Sejarah para nabi telah membuktikan hal itu. Risalah dakwah yang mereka sampaikan tak pernah sepi dari caci maki dan olok-olokan kaumnya. Nabi Nuh AS dikatakan sebagai orang yang sesat karena membangun kapal diatas bukit. Nabi Ibrahim AS diancam akan dirajam oleh bapaknya sendiri dan dikatakan sebagai orang yang keluar dari agama nenek moyang.
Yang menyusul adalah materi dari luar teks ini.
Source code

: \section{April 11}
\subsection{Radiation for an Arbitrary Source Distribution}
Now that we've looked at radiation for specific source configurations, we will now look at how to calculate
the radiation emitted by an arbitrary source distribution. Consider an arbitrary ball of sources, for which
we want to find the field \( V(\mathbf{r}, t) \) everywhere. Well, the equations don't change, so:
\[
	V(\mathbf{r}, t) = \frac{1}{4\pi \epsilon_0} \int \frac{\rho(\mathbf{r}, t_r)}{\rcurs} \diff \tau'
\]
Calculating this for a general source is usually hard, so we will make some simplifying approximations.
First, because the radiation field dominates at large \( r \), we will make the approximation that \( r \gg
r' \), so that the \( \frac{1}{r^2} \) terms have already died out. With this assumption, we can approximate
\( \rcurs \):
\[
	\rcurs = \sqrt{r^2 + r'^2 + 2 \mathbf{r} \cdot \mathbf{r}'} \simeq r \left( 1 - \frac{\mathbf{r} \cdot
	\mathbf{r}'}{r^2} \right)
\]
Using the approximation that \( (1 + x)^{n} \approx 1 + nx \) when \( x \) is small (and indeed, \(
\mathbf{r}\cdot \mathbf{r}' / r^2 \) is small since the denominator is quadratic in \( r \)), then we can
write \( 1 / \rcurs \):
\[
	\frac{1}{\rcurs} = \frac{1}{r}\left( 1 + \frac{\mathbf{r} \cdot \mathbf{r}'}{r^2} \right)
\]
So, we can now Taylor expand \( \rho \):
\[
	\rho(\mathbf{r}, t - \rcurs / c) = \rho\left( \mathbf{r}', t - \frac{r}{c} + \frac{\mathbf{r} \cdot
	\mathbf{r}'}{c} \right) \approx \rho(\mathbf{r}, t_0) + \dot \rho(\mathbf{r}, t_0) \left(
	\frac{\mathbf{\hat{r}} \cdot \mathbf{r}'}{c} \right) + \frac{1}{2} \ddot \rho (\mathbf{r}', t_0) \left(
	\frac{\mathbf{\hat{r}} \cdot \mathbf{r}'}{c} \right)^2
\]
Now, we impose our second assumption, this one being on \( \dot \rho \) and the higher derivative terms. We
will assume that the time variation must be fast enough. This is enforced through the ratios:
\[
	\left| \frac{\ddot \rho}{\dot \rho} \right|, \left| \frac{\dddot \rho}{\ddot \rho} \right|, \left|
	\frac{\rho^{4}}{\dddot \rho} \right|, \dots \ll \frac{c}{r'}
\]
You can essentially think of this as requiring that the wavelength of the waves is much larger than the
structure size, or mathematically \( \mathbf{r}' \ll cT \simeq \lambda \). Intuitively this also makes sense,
Nabi Hud AS dikatakan sebagai orang yang hilang akalnya dan seorang pendusta karena mengajak kaum Aad yang diberikan kekuatan fisik yang luar biasa kepada tauhid. Nabi Musa AS dikatakan sebagai anak yang tidak membalas budi oleh Fir’aun. Nabi Isa AS dikatakan sebagai anak haram. Bahkan nabi Muhammad SAW tak sedikit mendapatkan ancaman dan cacian dari paman-pamannya sendiri.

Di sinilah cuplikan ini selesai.